CLARK, Philippines (AP) — Philippine troops have captured a building where pro-Islamic State group militants made their final stand in southern Marawi city and found about 40 bodies of suspected gunmen inside, two security officials told The Associated Press on Monday.
The officials said the seizure of the building and the defeat of the militants would allow the military to declare later on Monday the end of the Marawi siege, which hundreds of black flag-waving gunmen launched exactly five months ago.
The two officials spoke to The AP on condition of anonymity because they were not authorized to make public the latest developments in Marawi, where government forces have begun a gradual withdrawal as the fighting considerably eased in recent days.
It's possible that a few militants may still be hiding. It was not immediately clear how the dozens of suspected militants found in the two-story building near Lake Lanao died but it's possible some committed suicide after they were cornered by troops, one of the officials said.

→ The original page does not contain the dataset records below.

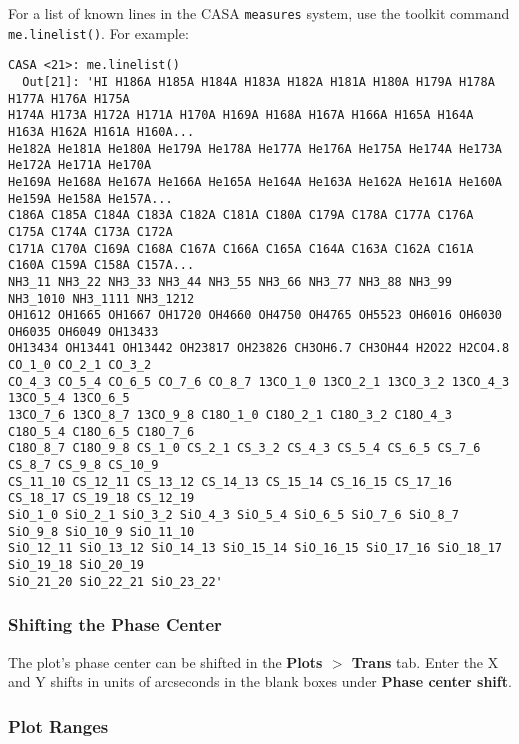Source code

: For a list of known lines in the CASA {\tt measures} system, use the toolkit command {\tt me.linelist()}.  For example:
\small
\begin{verbatim}
CASA <21>: me.linelist()
  Out[21]: 'HI H186A H185A H184A H183A H182A H181A H180A H179A H178A H177A H176A H175A 
H174A H173A H172A H171A H170A H169A H168A H167A H166A H165A H164A H163A H162A H161A H160A... 
He182A He181A He180A He179A He178A He177A He176A He175A He174A He173A He172A He171A He170A 
He169A He168A He167A He166A He165A He164A He163A He162A He161A He160A He159A He158A He157A...
C186A C185A C184A C183A C182A C181A C180A C179A C178A C177A C176A C175A C174A C173A C172A 
C171A C170A C169A C168A C167A C166A C165A C164A C163A C162A C161A C160A C159A C158A C157A... 
NH3_11 NH3_22 NH3_33 NH3_44 NH3_55 NH3_66 NH3_77 NH3_88 NH3_99 NH3_1010 NH3_1111 NH3_1212 
OH1612 OH1665 OH1667 OH1720 OH4660 OH4750 OH4765 OH5523 OH6016 OH6030 OH6035 OH6049 OH13433 
OH13434 OH13441 OH13442 OH23817 OH23826 CH3OH6.7 CH3OH44 H2O22 H2CO4.8 CO_1_0 CO_2_1 CO_3_2 
CO_4_3 CO_5_4 CO_6_5 CO_7_6 CO_8_7 13CO_1_0 13CO_2_1 13CO_3_2 13CO_4_3 13CO_5_4 13CO_6_5 
13CO_7_6 13CO_8_7 13CO_9_8 C18O_1_0 C18O_2_1 C18O_3_2 C18O_4_3 C18O_5_4 C18O_6_5 C18O_7_6 
C18O_8_7 C18O_9_8 CS_1_0 CS_2_1 CS_3_2 CS_4_3 CS_5_4 CS_6_5 CS_7_6 CS_8_7 CS_9_8 CS_10_9 
CS_11_10 CS_12_11 CS_13_12 CS_14_13 CS_15_14 CS_16_15 CS_17_16 CS_18_17 CS_19_18 CS_12_19 
SiO_1_0 SiO_2_1 SiO_3_2 SiO_4_3 SiO_5_4 SiO_6_5 SiO_7_6 SiO_8_7 SiO_9_8 SiO_10_9 SiO_11_10 
SiO_12_11 SiO_13_12 SiO_14_13 SiO_15_14 SiO_16_15 SiO_17_16 SiO_18_17 SiO_19_18 SiO_20_19 
SiO_21_20 SiO_22_21 SiO_23_22'
\end{verbatim}
\normalsize


\subsubsection{Shifting the Phase Center}
\label{section:edit.plot.plotms.phcen}

The plot's phase center can be shifted in the {\bf Plots $>$ Trans}
tab. Enter the X and Y shifts in units of arcseconds in the blank
boxes under {\bf Phase center shift}.


\subsubsection{Plot Ranges}
\label{section:edit.plot.plotms.range}

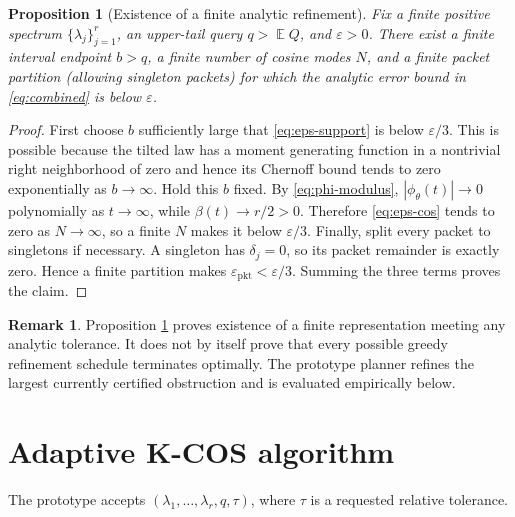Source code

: \documentclass[11pt]{article}
\newtheorem{proposition}[theorem]{Proposition}
\theoremstyle{definition}
\newtheorem{remark}[theorem]{Remark}
\DeclareMathOperator{\E}{\mathbb E}
\newcommand{\eps}{\varepsilon}
\begin{document}
\begin{proposition}[Existence of a finite analytic refinement]
\label{prop:finite-refinement}
Fix a finite positive spectrum $\{\lambda_j\}_{j=1}^{r}$, an upper-tail query $q>\E Q$, and $\eps>0$. There exist a finite interval endpoint $b>q$, a finite number of cosine modes $N$, and a finite packet partition (allowing singleton packets) for which the analytic error bound in \eqref{eq:combined} is below $\eps$.
\end{proposition}

\begin{proof}
First choose $b$ sufficiently large that \eqref{eq:eps-support} is below $\eps/3$. This is possible because the tilted law has a moment generating function in a nontrivial right neighborhood of zero and hence its Chernoff bound tends to zero exponentially as $b\to\infty$. Hold this $b$ fixed. By \eqref{eq:phi-modulus}, $|\phi_{\theta}(t)|\to0$ polynomially as $t\to\infty$, while $\beta(t)\to r/2>0$. Therefore \eqref{eq:eps-cos} tends to zero as $N\to\infty$, so a finite $N$ makes it below $\eps/3$. Finally, split every packet to singletons if necessary. A singleton has $\delta_j=0$, so its packet remainder is exactly zero. Hence a finite partition makes $\eps_{\mathrm{pkt}}<\eps/3$. Summing the three terms proves the claim.
\end{proof}

\begin{remark}
Proposition \ref{prop:finite-refinement} proves existence of a finite representation meeting any analytic tolerance. It does not by itself prove that every possible greedy refinement schedule terminates optimally. The prototype planner refines the largest currently certified obstruction and is evaluated empirically below.
\end{remark}

\section{Adaptive K-COS algorithm}

The prototype accepts $(\lambda_1,\ldots,\lambda_r,q,\tau)$, where $\tau$ is a requested relative tolerance.
\end{document}
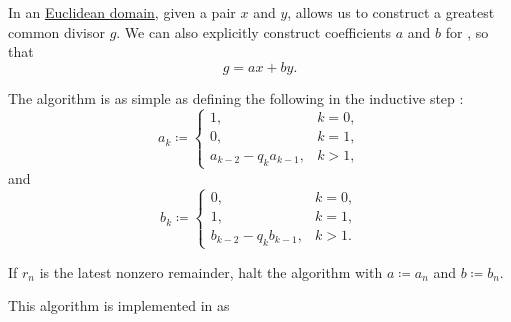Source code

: \begin{algorithm}\label{alg:extended_euclidean_algorithm}
  In an \hyperref[def:euclidean_domain]{Euclidean domain}, given a pair \( x \) and \( y \),  allows us to construct a greatest common divisor \( g \). We can also explicitly construct coefficients \( a \) and \( b \) for , so that
  \begin{equation*}
    g = ax + by.
  \end{equation*}

  The algorithm is as simple as defining the following in the inductive step :
  \begin{equation*}
    a_k \coloneqq \begin{cases}
      1,                     &k = 0, \\
      0,                     &k = 1, \\
      a_{k-2} - q_k a_{k-1}, &k > 1,
    \end{cases}
  \end{equation*}
  and
  \begin{equation*}
    b_k \coloneqq \begin{cases}
      0,                     &k = 0, \\
      1,                     &k = 1, \\
      b_{k-2} - q_k b_{k-1}, &k > 1.
    \end{cases}
  \end{equation*}

  If \( r_n \) is the latest nonzero remainder, halt the algorithm with \( a \coloneqq a_n \) and \( b \coloneqq b_n \).
\end{algorithm}
\begin{comments}
  \item This algorithm is implemented in \cite{notebook:code} as
  \begin{CodeRefDisplay}
  \end{CodeRefDisplay}
\end{comments}
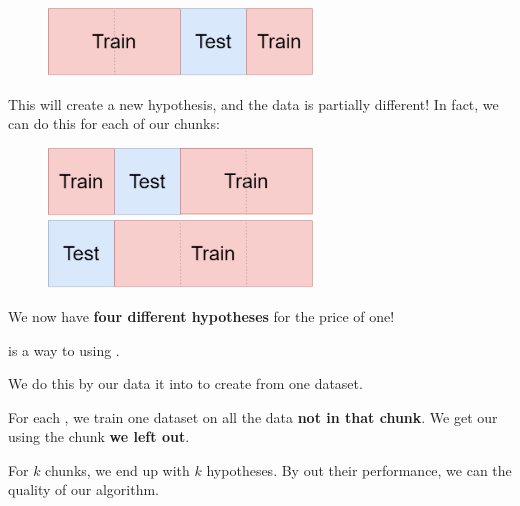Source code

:         \begin{figure}[H]
        \centering
            \includegraphics[width=70mm,scale=0.5]{images/regression_images/training_and_test_data_2.png}
        \end{figure}
        
        This will create a new hypothesis, and the data is partially different! In fact, we can do this for each of our chunks:
        
        \begin{figure}[H]
                \includegraphics[width=70mm,scale=0.5]{images/regression_images/training_and_test_data_3.png}
                
                \includegraphics[width=70mm,scale=0.5]{images/regression_images/training_and_test_data_4.png}
            
        \end{figure}
        
        We now have \textbf{four different hypotheses} for the price of one!\\
        
        \begin{definition}
             is a way to  using .
            
            We do this by  our data it into  to create  from one dataset.
            
            For each , we train one dataset on all the data \textbf{not in that chunk}. We get our  using the chunk \textbf{we left out}.
            
            For $k$ chunks, we end up with $k$ hypotheses. By  out their performance, we can  the quality of our algorithm.
        \end{definition}
        
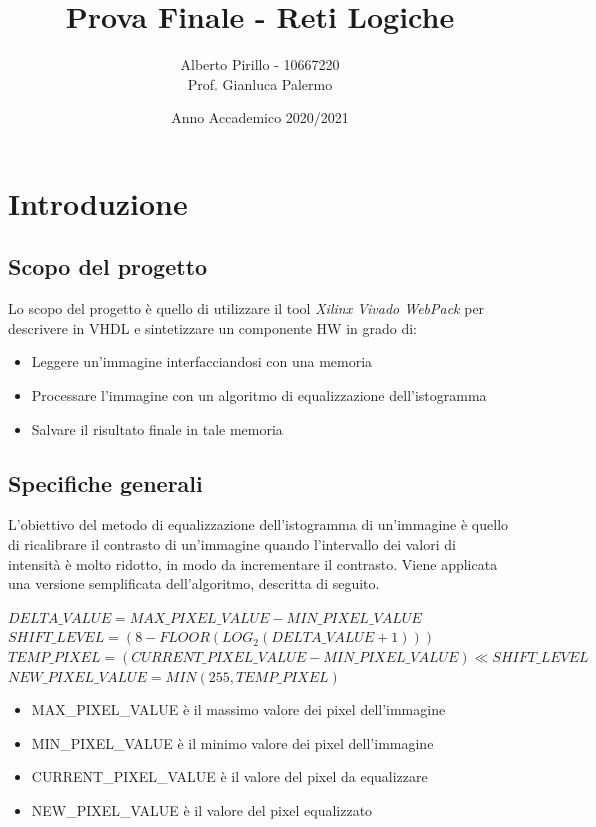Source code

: \documentclass[a4paper, 12pt]{article}
\title{\Huge{Prova Finale - Reti Logiche}}
\author{\Large{Alberto Pirillo - 10667220} \\ \Large{Prof. Gianluca Palermo}}
\date{Anno Accademico 2020/2021}
\begin{document}
\maketitle
\tableofcontents
{}
\pagebreak

\section{Introduzione}
\subsection{Scopo del progetto}
Lo scopo del progetto è quello di utilizzare il tool \textit{Xilinx Vivado WebPack} per  descrivere in VHDL e sintetizzare un componente HW in grado di:
\begin{itemize}
    \item Leggere un'immagine interfacciandosi con una memoria
    \item Processare l'immagine con un algoritmo di equalizzazione dell'istogramma
    \item Salvare il risultato finale in tale memoria
\end{itemize}

\subsection{Specifiche generali}
L'obiettivo del metodo di equalizzazione dell'istogramma di un'immagine è quello di ricalibrare il contrasto di un'immagine quando l'intervallo dei valori di intensità è molto ridotto, in modo da incrementare il contrasto. Viene applicata una versione semplificata dell'algoritmo, descritta di seguito.

\bigskip\footnotesize
$DELTA\_VALUE = MAX\_PIXEL\_VALUE - MIN\_PIXEL\_VALUE$ \\
$SHIFT\_LEVEL = (8-FLOOR(LOG_2(DELTA\_VALUE + 1)))$ \\
$TEMP\_PIXEL = (CURRENT\_PIXEL\_VALUE - MIN\_PIXEL\_VALUE) \ll SHIFT\_LEVEL$ \\
$NEW\_PIXEL\_VALUE = MIN(255, TEMP\_PIXEL)$
\bigskip\normalsize

\begin{itemize}
    \item MAX\_PIXEL\_VALUE è il massimo valore dei pixel dell'immagine
    \item MIN\_PIXEL\_VALUE è il minimo valore dei pixel dell'immagine
    \item CURRENT\_PIXEL\_VALUE è il valore del pixel da equalizzare 
    \item NEW\_PIXEL\_VALUE è il valore del pixel equalizzato
\end{itemize}
\end{document}
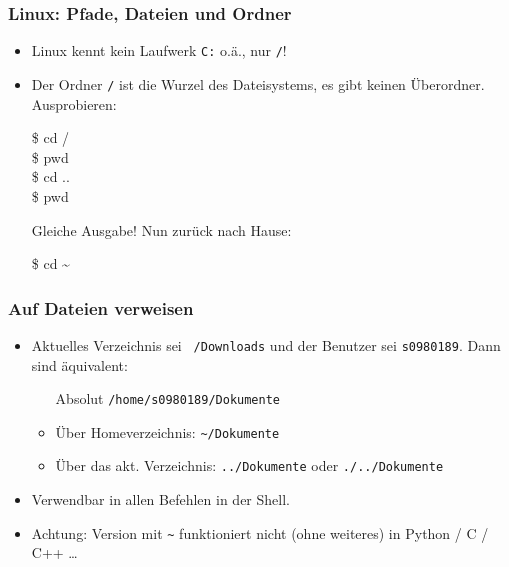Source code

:     \begin{frame}
        \frametitle{Linux: Pfade, Dateien und Ordner}
        \begin{itemize}
            \item Linux kennt kein Laufwerk \texttt{C:} o.ä., nur \texttt{/}!
            \item Der Ordner \texttt{/} ist die Wurzel des Dateisystems, es gibt
                keinen Überordner. Ausprobieren:
                \begin{tryit}
                    \$ cd / \\
                    \$ pwd \\
                    \$ cd .. \\
                    \$ pwd \\
                \end{tryit}
                \pause
                Gleiche Ausgabe! Nun zurück nach Hause:
                \begin{tryit}
                    \$ cd \textasciitilde
                \end{tryit}

        \end{itemize}
    \end{frame}

    \begin{frame}
        \frametitle{Auf Dateien verweisen}
        \begin{itemize}
            \item Aktuelles Verzeichnis sei \texttt{~/Downloads} und der
                Benutzer sei \texttt{s0980189}. Dann sind äquivalent:
                \begin{itemize}
                    \item[Absolut] \texttt{/home/s0980189/Dokumente}
                    \item Über Homeverzeichnis:
                        \texttt{\textasciitilde/Dokumente}
                    \item Über das akt. Verzeichnis: \texttt{../Dokumente} oder
                        \texttt{./../Dokumente}
                \end{itemize}
            \item Verwendbar in allen Befehlen in der Shell.
            \item \alert{Achtung: } Version mit \texttt{\textasciitilde}
                funktioniert nicht (ohne weiteres) in Python / C / C++ …
        \end{itemize}
    \end{frame}

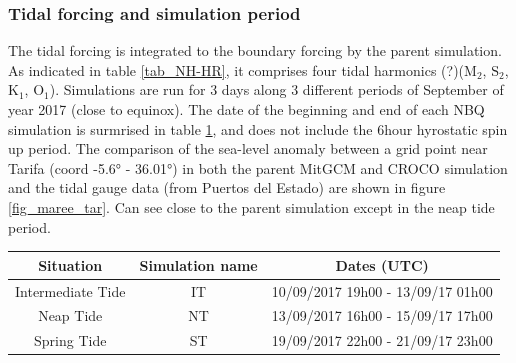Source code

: \subsubsection{Tidal forcing and simulation period}
The tidal forcing is integrated to the boundary forcing by the parent simulation. As indicated in table \ref{tab_NH-HR},  it comprises four tidal harmonics (?)($\text{M}_{\text{2}}$, $\text{S}_{\text{2}}$, $\text{K}_{\text{1}}$, $\text{O}_{\text{1}}$). Simulations are run for 3 days along 3 different periods of September of year 2017 (close to equinox). The date of the beginning and end of each NBQ simulation is surmrised in table \ref{tab_dates_MIV}, and does not include the 6hour hyrostatic spin up period. The comparison of the sea-level anomaly between a grid point near Tarifa (coord -5.6° - 36.01°) in both the parent MitGCM and CROCO simulation and the tidal gauge data (from Puertos del Estado) are shown in figure \ref{fig_maree_tar}. Can see close to the parent simulation except in the neap tide period.

\begin{table}[h]
        \centering
        \begin{tabular}{|c|c|c|}
                \hline
                Situation & Simulation name & Dates (UTC)\\
                \hline
                Intermediate Tide & IT & 10/09/2017 19h00 - 13/09/17 01h00  \\
                Neap Tide& NT & 13/09/2017 16h00 - 15/09/17 17h00 \\
                Spring Tide& ST & 19/09/2017 22h00 - 21/09/17 23h00  \\
                \hline
        \end{tabular}
        \label{tab_dates_MIV}
\end{table}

The siege sparked fears the Islamic State group may gain a foothold in Southeast Asia by influencing and providing funds to local militants as it suffers battle defeats in Syria and Iraq. The defeat of the IS-linked uprising and the killings of its leaders by Filipino troops, however, have provided a relief to the region, where terrorism remains a key security concern.
Southeast Asian defense ministers opened their annual meeting at the Clark freeport north of Manila on Monday, with counter-terrorism strategies high on the agenda. As the meetings opened, the head of the Brunei delegation expressed condolences for the loss of lives in Marawi but congratulated the Philippines for being able to liberate the city.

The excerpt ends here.